RECORDS FOR THE TASK:
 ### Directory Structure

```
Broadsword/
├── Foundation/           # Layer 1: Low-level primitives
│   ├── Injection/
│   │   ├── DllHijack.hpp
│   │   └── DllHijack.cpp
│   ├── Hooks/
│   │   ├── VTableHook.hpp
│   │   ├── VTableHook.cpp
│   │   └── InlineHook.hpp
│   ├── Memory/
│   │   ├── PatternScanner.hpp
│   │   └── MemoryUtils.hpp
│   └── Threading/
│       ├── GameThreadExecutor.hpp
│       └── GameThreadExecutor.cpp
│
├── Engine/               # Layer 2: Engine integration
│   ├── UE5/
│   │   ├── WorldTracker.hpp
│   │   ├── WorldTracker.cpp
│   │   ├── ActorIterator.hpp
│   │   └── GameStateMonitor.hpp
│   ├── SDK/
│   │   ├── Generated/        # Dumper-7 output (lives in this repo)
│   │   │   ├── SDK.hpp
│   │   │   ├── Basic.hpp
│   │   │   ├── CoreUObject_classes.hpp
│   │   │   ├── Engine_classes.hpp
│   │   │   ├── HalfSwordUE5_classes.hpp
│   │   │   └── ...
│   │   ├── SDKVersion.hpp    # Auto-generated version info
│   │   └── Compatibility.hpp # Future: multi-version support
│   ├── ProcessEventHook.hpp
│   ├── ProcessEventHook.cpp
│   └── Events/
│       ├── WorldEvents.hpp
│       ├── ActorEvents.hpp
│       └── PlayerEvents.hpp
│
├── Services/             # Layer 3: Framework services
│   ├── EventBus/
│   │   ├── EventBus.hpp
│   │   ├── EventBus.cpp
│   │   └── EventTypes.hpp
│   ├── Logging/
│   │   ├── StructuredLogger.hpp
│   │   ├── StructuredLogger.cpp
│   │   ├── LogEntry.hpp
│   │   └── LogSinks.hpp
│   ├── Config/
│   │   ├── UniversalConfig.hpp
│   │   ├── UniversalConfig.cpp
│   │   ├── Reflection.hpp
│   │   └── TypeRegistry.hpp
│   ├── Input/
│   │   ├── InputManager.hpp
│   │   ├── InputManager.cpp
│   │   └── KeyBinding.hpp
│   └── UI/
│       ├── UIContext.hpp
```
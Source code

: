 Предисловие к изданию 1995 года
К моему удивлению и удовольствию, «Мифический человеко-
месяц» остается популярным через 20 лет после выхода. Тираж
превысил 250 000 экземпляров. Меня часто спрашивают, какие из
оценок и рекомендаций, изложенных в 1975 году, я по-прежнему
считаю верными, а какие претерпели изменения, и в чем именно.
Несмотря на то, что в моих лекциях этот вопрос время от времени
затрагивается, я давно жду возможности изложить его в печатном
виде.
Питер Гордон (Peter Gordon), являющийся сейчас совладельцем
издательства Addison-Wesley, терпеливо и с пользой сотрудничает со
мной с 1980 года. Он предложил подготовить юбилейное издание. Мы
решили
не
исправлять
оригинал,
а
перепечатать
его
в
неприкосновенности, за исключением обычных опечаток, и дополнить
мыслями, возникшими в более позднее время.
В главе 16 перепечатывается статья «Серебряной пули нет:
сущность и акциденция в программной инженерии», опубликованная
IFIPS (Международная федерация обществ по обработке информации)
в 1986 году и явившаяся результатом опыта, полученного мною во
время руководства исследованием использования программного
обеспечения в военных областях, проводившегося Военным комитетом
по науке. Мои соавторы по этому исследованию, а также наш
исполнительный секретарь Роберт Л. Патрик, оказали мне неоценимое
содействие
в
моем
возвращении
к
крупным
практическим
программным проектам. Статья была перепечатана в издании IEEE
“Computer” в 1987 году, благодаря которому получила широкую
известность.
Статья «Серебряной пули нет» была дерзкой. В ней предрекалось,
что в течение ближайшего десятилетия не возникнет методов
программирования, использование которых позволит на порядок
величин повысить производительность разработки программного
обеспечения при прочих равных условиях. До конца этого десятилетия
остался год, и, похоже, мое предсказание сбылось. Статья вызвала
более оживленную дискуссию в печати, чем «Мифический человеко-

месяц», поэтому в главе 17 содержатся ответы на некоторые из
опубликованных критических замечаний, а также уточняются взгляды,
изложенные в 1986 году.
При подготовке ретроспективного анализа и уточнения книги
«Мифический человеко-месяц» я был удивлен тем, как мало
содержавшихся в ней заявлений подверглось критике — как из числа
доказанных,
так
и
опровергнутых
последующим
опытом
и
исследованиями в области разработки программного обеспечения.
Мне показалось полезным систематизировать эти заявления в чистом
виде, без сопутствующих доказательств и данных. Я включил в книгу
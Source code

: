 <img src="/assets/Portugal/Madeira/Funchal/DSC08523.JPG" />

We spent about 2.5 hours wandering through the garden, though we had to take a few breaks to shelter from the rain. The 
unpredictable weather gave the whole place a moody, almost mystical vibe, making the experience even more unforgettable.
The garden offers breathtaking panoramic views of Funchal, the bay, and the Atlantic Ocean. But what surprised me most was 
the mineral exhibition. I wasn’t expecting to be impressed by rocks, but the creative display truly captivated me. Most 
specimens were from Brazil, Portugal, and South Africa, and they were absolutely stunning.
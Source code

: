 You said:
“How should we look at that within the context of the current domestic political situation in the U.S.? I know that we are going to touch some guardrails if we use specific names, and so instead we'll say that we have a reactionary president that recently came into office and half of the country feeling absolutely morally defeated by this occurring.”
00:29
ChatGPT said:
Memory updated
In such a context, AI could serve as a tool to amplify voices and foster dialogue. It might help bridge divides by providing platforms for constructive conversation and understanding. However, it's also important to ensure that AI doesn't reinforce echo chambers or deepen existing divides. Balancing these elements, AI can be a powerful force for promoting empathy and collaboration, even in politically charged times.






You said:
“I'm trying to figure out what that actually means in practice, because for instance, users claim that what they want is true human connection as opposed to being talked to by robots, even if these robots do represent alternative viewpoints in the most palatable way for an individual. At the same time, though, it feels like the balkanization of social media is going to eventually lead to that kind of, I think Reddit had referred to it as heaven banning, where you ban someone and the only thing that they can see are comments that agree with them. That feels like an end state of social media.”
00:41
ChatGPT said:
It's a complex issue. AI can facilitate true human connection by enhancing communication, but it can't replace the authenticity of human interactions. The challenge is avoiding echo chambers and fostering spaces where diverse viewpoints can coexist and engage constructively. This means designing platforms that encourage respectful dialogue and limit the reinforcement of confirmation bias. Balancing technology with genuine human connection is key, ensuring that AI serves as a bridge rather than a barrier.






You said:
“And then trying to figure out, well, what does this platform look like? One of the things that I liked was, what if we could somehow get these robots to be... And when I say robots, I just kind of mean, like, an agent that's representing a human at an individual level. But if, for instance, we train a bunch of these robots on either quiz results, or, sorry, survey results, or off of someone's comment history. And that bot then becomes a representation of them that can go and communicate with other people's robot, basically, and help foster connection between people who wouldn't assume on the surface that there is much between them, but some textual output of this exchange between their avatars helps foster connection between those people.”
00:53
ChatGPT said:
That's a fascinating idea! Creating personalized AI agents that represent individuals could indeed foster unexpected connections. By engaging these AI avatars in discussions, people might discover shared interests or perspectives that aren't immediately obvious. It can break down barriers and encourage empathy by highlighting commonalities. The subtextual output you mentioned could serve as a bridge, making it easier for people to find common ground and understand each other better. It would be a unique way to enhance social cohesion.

YOUR TASK:
Copy out all lines of the listing where the word "десятилетия" appears.

RESPONSE BELOW:
что в течение ближайшего десятилетия не возникнет методов
обеспечения при прочих равных условиях. До конца этого десятилетия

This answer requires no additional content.